In dipendenza della proprietà esclusiva del balcone aggettante, risulta senza dubbio nulla qualsivoglia delibera assembleare, non assunta all'unanimità dei partecipanti al condominio, che disponga il rifacimento del balcone, in considerazione del fatto che l'assemblea non può validamente assumere decisioni che riguardino i singoli condòmini nell'ambito dei beni di loro proprietà esclusiva.
Una tale deliberazione, infatti, comporterebbe l'applicazione del principio dettato dall'art. 1421 Cc (<<Legittimazione all'azione di nullità>>) in materia di contratti, per cui la nullità della delibera potrebbe essere fatta valere anche d'ufficio dal giudice (Cass. n. 6652/2017), nonché ovviamente dai singoli condòmini, anche oltre il termine di decadenza di trenta giorni dalla data di deliberazione per gli astenuti o dissenzienti o dalla data di comunicazione della delibera per gli assenti, disposto dall'art. 1137 Cc, con l'unico limite della prescrizione ordinaria.
La nullità assoluta di una siffatta delibera spiegherebbe i suoi effetti anche sul piano pratico e, in particolare, la sua illegittimità potrebbe essere valutata anche nei giudizi di opposizione a decreto ingiuntivo – normalmente estranei a qualsivoglia valutazione in merito ai vizi di annullabilità della deliberazione sottostante – atteso che <<ai sensi dell'art. 63 disp. att. c.c., per la riscossione dei contributi condominiali, il giudice può sindacare, in via incidentale, anche la validità della relativa delibera assembleare, qualora essa si affetta da vizi che ne comportino non la semplice annullabilità, ma la nullità radicale>> (Cass. n. 305/2016), provvedimento reso in una fattispecie afferente spese per lavori sui balconi di proprietà esclusiva dei condòmini ingiunti.
Tuttavia tale regola subisce delle eccezioni in relazione ad alcuni elementi del balcone, per come sopra indicati.

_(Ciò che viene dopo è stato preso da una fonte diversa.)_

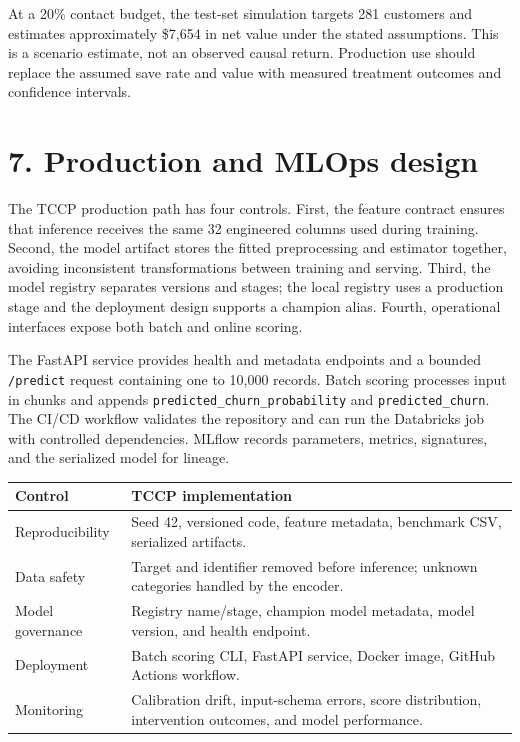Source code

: \documentclass[9pt]{article}
\begin{document}
At a 20\% contact budget, the test-set simulation targets 281 customers and estimates approximately \$7,654 in net value under the stated assumptions. This is a scenario estimate, not an observed causal return. Production use should replace the assumed save rate and value with measured treatment outcomes and confidence intervals.

\section*{7. Production and MLOps design}
The TCCP production path has four controls. First, the feature contract ensures that inference receives the same 32 engineered columns used during training. Second, the model artifact stores the fitted preprocessing and estimator together, avoiding inconsistent transformations between training and serving. Third, the model registry separates versions and stages; the local registry uses a production stage and the deployment design supports a champion alias. Fourth, operational interfaces expose both batch and online scoring.

The FastAPI service provides health and metadata endpoints and a bounded \texttt{/predict} request containing one to 10,000 records. Batch scoring processes input in chunks and appends \texttt{predicted\_churn\_probability} and \texttt{predicted\_churn}. The CI/CD workflow validates the repository and can run the Databricks job with controlled dependencies. MLflow records parameters, metrics, signatures, and the serialized model for lineage.

\begin{center}
\begin{tabular}{p{}p{}}
\toprule
\textbf{Control} & \textbf{TCCP implementation}\\
\midrule
Reproducibility & Seed 42, versioned code, feature metadata, benchmark CSV, serialized artifacts.\\
Data safety & Target and identifier removed before inference; unknown categories handled by the encoder.\\
Model governance & Registry name/stage, champion model metadata, model version, and health endpoint.\\
Deployment & Batch scoring CLI, FastAPI service, Docker image, GitHub Actions workflow.\\
Monitoring & Calibration drift, input-schema errors, score distribution, intervention outcomes, and model performance.\\
\bottomrule
\end{tabular}
\end{center}
\end{document}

Tanto è vero che è stato ripetutamente stabilito che il rivestimento del “parapetto” e della “soletta” nella parte inferiore (cd. sottobalcone o cielino), al pari degli elementi decorativi inseriti nelle fioriere, o negli stessi balconi e parapetti – svolgendo una funzione di tipo estetico rispetto all'intero edificio, del quale ne accrescono il pregio architettonico –, devono considerarsi comuni ex art. 1117 n. 3), con la conseguenza che le spese relative alla loro riparazione ricadono su tutti i condòmini, in proporzione al valore delle rispettive proprietà, ex art. 1123 Cc (Cfr. da ultimo: Cass. n. 5014/2018; Cass. n. 21641/2017; Cass. n. 1990/2016).
La comproprietà di tali elementi del balcone aggettante comporta delle conseguenze anche da un punto di vista squisitamente processuale, in considerazione del fatto che una eventuale domanda avanzata da un condomino e diretta alla demolizione, al ripristino o, comunque, al mutamento dello stato di fatto di tali elementi, dovrebbe necessariamente proporsi nei confronti di tutti gli altri condòmini, siccome litisconsorti necessari, essendo altrimenti la sentenza <<inutiliter data>> (Cass. n. 30071/2017).